Tal vez entenderéis ahora por qué la pirámide de cristal se alzó sobre la Luna en lugar de alzarse sobre la Tierra. Sus constructores no se preocupaban de las razas que aún se esforzaban desde su estado salvaje. De nuestra civilización sólo podí­a interesarles que demostrásemos aptitud para sobrevivir, para cruzar el espacio y escapar de la Tierra, nuestra cuna. Este es el desafí­o al que todas las razas inteligentes deben hacer frente más tarde o más temprano. Se trata de un reto doble, porque depende a su vez de la conquista de la energí­a atómica y de la última elección entre la vida y la muerte.

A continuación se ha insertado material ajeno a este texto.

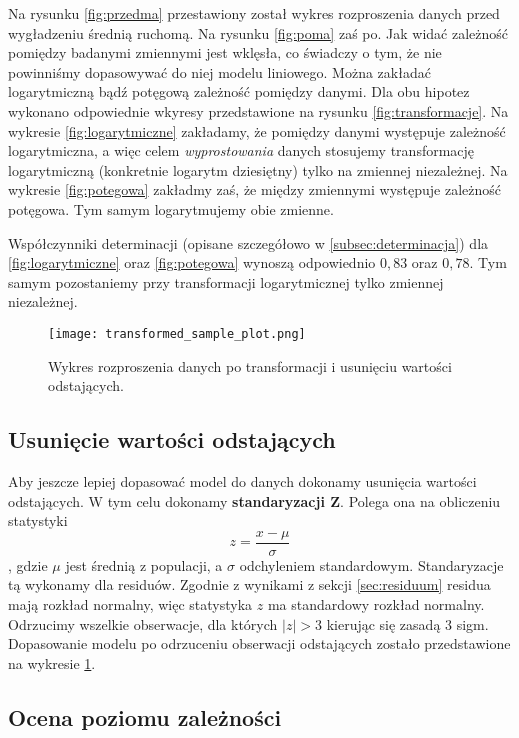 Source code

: \documentclass{article}
\begin{document}
Na rysunku \ref{fig:przedma} przestawiony został wykres rozproszenia danych przed wygładzeniu średnią ruchomą. Na rysunku \ref{fig:poma} zaś po. 
Jak widać zależność pomiędzy badanymi zmiennymi jest wklęsła, co świadczy o tym, że nie powinniśmy dopasowywać do niej modelu liniowego. Można zakładać logarytmiczną bądź potęgową zależność pomiędzy danymi. Dla obu hipotez wykonano odpowiednie wkyresy przedstawione na rysunku \ref{fig:transformacje}. Na wykresie \ref{fig:logarytmiczne} zakładamy, że pomiędzy danymi występuje zależność logarytmiczna, a więc celem \textit{wyprostowania} danych stosujemy transformację logarytmiczną (konkretnie logarytm dziesiętny) tylko na zmiennej niezależnej. Na wykresie \ref{fig:potegowa} zakładmy zaś, że między zmiennymi występuje zależność potęgowa. Tym samym logarytmujemy obie zmienne. 


Współczynniki determinacji (opisane szczegółowo w \ref{subsec:determinacja}) dla \ref{fig:logarytmiczne} oraz \ref{fig:potegowa} wynoszą odpowiednio $ 0,83 $ oraz $ 0,78 $. Tym samym pozostaniemy przy transformacji logarytmicznej tylko zmiennej niezależnej. \\ 

\begin{figure}[!h]
  \centering
  \texttt{[image: transformed\_sample\_plot.png]}
  \caption{Wykres rozproszenia danych po transformacji i usunięciu wartości odstających.}
  \label{fig:poodrzuceniu}
\end{figure}

\subsection{Usunięcie wartości odstających}
Aby jeszcze lepiej dopasować model do danych dokonamy usunięcia wartości odstających. W tym celu dokonamy \textbf{standaryzacji Z}. Polega ona na obliczeniu statystyki 
$$ z = \frac{x - \mu}{\sigma} $$, gdzie $\mu$ jest średnią z populacji, a $\sigma$ odchyleniem standardowym. Standaryzacje tą wykonamy dla residuów. Zgodnie z wynikami z sekcji \ref{sec:residuum} residua mają rozkład normalny, więc statystyka $z$ ma standardowy rozkład normalny. Odrzucimy wszelkie obserwacje, dla których $|z| > 3$ kierując się zasadą 3 sigm. Dopasowanie modelu po odrzuceniu obserwacji odstających zostało przedstawione na wykresie \ref{fig:poodrzuceniu}.

\subsection{Ocena poziomu zależności}
\end{document}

Una vez hubiésemos superado aquella crisis, sólo serí­a cuestión de tiempo que encontrásemos la pirámide y la abriésemos. Ahora, sus señales han cesado, y aquellos cuyo deber sea ése volverán sus mentes hacia la Tierra. Tal vez deseen ayudar a nuestra joven civilización. Pero deben ser ya viejos, muy viejos, y los ancianos sienten muchas veces unos celos enfermizos de los jóvenes.

Ahora ya no puedo mirar hacia la Ví­a Láctea sin preguntarme desde cuál de aquellas compactas nubes de estrellas vendrán los emisarios. Si me perdonáis un lugar común muy socorrido, diré que hemos roto el cristal de la alarma contra incendios y lo único que tenemos que hacer es aguardar.

Pero no creo que debamos esperar demasiado.